[Saved data entries]
......

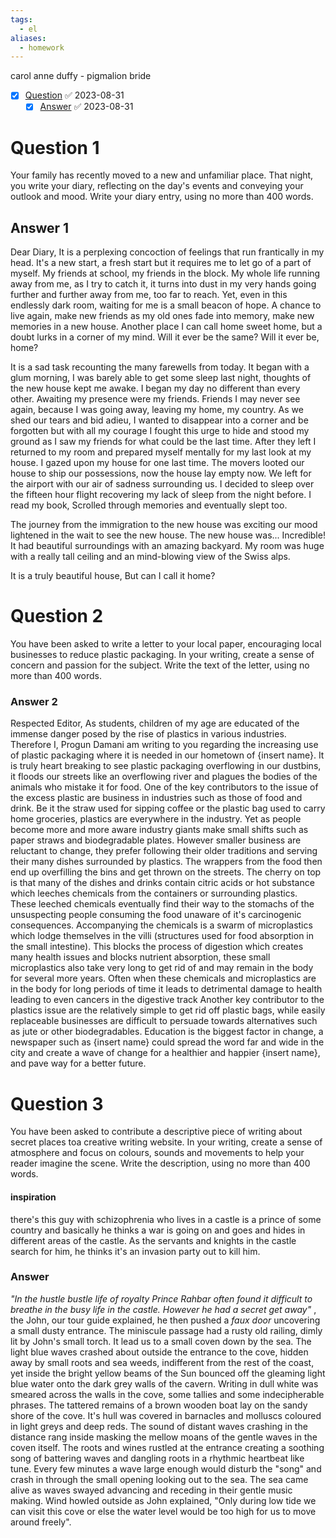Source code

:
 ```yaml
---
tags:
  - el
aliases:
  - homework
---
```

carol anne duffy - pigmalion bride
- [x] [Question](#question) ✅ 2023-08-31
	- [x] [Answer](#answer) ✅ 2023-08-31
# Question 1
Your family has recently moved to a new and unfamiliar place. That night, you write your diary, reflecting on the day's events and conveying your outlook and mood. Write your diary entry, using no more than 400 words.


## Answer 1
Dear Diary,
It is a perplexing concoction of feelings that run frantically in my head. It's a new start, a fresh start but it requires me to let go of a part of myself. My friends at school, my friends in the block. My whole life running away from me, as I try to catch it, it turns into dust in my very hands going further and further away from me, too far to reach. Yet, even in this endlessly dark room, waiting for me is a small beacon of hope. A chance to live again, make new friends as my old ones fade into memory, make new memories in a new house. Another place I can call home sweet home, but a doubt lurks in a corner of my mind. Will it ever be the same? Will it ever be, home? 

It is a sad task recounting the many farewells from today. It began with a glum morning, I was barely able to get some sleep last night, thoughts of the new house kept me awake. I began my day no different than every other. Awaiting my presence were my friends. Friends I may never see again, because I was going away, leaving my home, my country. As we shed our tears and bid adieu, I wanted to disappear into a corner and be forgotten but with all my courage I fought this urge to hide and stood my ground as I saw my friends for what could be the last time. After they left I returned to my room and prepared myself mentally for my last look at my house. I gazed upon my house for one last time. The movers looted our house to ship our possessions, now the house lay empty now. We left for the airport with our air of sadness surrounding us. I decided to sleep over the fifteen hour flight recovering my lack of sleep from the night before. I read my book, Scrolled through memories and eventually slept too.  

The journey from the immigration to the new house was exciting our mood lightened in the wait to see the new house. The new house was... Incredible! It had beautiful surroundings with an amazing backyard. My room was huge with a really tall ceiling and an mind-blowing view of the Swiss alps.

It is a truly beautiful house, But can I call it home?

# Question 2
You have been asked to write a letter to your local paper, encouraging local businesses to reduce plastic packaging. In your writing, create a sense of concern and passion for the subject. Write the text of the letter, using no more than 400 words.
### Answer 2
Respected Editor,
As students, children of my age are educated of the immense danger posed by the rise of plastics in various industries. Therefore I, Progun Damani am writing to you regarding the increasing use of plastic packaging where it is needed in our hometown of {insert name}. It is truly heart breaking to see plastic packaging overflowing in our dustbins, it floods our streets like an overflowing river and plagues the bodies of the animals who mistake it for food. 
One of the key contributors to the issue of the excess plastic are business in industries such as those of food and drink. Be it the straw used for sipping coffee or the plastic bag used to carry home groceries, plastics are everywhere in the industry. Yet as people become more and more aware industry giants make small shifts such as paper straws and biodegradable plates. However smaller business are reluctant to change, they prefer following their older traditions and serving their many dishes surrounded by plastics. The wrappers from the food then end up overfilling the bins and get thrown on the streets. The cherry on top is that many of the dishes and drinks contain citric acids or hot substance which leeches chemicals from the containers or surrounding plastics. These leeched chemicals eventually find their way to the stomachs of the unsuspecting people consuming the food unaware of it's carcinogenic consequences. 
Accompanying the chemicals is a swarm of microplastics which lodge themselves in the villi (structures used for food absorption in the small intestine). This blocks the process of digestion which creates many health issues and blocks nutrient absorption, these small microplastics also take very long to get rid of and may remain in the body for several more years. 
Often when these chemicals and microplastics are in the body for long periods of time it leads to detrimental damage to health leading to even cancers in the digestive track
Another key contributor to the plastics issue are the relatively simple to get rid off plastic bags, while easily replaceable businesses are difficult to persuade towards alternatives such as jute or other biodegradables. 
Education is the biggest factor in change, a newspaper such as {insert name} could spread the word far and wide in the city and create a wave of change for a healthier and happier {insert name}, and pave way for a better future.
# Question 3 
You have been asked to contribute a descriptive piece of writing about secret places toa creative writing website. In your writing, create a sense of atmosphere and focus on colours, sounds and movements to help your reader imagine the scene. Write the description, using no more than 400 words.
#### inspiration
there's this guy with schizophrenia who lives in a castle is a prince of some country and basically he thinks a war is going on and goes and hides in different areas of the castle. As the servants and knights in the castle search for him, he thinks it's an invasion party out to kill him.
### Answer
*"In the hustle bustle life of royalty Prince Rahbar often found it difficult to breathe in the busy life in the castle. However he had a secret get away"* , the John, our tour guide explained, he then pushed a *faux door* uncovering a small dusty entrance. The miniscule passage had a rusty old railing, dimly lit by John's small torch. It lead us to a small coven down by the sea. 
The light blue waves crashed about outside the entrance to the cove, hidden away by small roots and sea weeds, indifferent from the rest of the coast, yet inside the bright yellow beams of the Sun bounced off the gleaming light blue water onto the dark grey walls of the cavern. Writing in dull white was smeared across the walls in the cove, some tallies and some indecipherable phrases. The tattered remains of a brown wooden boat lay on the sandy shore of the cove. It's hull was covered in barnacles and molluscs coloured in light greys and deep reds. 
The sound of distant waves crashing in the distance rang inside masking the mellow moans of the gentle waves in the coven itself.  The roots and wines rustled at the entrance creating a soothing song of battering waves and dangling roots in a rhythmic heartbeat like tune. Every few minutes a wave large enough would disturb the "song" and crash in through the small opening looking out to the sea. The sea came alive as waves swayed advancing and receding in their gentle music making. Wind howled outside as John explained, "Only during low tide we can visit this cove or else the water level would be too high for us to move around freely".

......

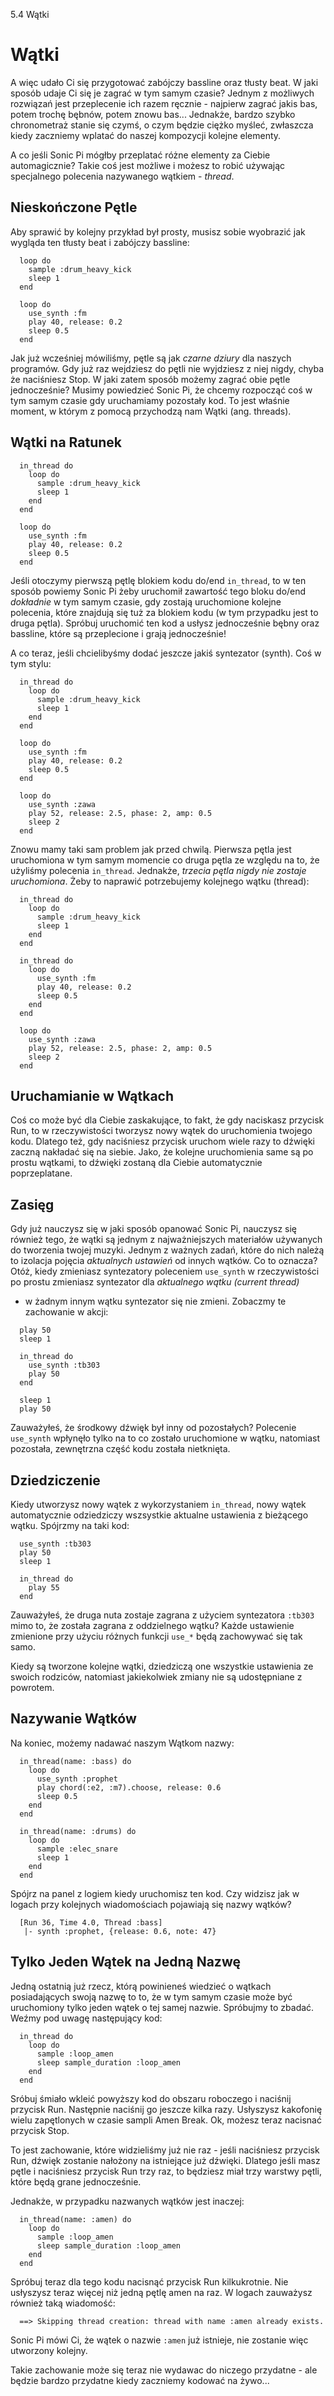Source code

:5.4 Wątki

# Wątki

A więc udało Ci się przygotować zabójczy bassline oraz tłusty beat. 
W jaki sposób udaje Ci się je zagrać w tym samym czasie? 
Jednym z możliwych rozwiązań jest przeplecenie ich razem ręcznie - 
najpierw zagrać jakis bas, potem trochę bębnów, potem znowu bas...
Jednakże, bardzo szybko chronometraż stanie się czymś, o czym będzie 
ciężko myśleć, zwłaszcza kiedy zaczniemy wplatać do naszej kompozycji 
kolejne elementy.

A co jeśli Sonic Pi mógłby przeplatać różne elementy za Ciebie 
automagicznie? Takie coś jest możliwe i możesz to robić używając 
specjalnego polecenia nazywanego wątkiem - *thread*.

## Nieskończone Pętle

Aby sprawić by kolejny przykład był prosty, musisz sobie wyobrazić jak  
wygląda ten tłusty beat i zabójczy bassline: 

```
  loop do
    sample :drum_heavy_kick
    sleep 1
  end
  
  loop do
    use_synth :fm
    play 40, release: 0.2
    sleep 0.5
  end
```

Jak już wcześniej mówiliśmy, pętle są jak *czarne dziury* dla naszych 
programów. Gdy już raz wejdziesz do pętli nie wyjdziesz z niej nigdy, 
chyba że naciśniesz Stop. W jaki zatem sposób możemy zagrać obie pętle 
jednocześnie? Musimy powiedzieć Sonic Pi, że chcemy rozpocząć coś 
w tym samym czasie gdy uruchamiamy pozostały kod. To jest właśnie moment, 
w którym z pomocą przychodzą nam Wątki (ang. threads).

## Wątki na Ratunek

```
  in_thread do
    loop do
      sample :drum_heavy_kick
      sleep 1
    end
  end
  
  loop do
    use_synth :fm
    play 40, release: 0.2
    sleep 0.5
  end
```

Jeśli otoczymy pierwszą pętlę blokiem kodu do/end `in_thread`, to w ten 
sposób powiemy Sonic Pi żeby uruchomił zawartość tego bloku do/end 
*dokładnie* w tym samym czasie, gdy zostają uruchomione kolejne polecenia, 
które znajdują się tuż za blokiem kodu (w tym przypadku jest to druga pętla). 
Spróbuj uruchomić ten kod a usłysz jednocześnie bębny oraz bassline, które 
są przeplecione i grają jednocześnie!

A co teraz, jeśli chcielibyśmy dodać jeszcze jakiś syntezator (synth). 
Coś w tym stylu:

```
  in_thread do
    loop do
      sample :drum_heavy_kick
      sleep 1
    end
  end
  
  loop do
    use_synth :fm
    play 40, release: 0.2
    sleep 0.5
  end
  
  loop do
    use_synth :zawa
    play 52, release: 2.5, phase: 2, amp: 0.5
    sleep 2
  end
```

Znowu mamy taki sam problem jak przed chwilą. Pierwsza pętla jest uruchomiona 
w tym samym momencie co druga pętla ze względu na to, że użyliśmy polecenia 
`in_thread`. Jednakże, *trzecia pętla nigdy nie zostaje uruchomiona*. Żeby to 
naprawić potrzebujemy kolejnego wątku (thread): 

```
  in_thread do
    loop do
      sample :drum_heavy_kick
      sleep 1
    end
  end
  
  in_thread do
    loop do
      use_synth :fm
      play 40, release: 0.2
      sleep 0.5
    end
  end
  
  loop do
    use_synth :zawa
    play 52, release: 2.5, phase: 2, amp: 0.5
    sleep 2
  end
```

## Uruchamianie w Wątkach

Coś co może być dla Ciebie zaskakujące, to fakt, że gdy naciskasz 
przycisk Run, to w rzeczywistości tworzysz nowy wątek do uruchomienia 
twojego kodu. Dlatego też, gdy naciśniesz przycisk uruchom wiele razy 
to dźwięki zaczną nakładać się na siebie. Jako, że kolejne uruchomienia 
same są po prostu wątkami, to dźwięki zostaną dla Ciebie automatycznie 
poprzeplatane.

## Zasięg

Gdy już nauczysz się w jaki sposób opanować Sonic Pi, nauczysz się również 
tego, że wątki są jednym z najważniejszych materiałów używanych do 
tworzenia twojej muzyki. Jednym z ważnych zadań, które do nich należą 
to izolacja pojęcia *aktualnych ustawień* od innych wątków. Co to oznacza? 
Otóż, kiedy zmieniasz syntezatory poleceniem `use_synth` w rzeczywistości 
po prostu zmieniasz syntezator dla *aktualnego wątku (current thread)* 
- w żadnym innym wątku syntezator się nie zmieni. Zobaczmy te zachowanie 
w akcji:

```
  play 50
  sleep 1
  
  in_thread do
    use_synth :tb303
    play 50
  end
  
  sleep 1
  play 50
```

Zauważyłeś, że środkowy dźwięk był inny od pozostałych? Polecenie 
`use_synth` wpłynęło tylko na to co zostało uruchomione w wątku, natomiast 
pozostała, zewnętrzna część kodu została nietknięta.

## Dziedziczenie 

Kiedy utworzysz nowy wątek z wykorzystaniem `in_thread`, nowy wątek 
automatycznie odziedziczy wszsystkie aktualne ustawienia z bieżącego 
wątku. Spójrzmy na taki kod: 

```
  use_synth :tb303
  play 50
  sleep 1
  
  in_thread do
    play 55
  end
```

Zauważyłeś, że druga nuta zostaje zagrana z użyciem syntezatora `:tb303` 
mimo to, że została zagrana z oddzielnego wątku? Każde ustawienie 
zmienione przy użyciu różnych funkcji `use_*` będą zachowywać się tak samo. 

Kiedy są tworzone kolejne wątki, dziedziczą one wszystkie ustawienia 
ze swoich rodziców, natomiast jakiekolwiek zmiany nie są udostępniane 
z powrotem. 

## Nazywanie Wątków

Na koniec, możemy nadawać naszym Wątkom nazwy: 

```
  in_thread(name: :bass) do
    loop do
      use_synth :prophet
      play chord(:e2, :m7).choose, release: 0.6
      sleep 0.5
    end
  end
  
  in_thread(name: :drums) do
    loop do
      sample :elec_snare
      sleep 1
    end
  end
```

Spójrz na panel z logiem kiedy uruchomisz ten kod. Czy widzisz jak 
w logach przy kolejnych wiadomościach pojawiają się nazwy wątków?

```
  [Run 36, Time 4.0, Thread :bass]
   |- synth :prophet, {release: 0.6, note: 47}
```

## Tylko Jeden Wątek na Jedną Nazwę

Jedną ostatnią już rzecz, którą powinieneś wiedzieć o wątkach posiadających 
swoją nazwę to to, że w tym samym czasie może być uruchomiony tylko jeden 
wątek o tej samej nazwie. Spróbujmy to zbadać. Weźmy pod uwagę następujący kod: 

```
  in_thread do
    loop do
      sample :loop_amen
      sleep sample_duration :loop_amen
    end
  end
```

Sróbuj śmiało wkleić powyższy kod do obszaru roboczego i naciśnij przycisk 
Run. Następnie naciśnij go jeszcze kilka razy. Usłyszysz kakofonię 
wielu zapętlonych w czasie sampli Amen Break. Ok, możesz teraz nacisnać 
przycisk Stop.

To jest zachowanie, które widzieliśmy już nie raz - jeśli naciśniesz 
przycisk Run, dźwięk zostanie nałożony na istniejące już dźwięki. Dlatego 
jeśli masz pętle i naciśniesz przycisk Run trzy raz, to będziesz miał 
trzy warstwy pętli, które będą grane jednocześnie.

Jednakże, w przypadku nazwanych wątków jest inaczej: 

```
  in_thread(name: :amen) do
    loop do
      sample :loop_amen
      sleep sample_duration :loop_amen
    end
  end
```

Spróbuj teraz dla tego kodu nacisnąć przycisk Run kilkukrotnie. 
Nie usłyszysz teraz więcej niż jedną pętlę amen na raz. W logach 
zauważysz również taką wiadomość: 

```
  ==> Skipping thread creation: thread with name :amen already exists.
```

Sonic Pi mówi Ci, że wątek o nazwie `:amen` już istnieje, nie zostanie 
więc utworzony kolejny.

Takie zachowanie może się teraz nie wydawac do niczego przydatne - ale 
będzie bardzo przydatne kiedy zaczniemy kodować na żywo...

......

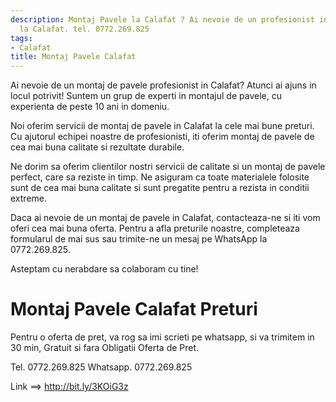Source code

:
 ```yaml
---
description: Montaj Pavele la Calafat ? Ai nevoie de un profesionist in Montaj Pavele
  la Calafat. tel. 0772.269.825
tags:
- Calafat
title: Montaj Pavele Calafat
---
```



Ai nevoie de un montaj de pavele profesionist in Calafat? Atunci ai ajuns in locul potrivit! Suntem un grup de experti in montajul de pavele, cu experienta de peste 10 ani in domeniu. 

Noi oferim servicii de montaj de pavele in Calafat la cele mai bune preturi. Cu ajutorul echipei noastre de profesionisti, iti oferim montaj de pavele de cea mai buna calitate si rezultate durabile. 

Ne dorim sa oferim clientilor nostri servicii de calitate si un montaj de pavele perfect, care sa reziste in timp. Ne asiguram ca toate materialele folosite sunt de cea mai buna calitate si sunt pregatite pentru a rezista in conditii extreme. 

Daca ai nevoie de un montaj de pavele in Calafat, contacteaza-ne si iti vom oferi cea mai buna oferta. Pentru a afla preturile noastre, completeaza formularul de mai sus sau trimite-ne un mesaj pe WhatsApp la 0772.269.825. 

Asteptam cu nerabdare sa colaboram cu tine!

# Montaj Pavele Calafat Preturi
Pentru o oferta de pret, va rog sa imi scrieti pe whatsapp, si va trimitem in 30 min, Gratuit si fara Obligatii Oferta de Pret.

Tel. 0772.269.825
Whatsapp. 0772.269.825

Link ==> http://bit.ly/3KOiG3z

......

What is needed:
Your answer should consist of the lines from the line with "Takie zachowanie może" to the line with "będzie bardzo przydatne" above, repeated exactly, both ends included.

Task output:
Takie zachowanie może się teraz nie wydawac do niczego przydatne - ale 
będzie bardzo przydatne kiedy zaczniemy kodować na żywo...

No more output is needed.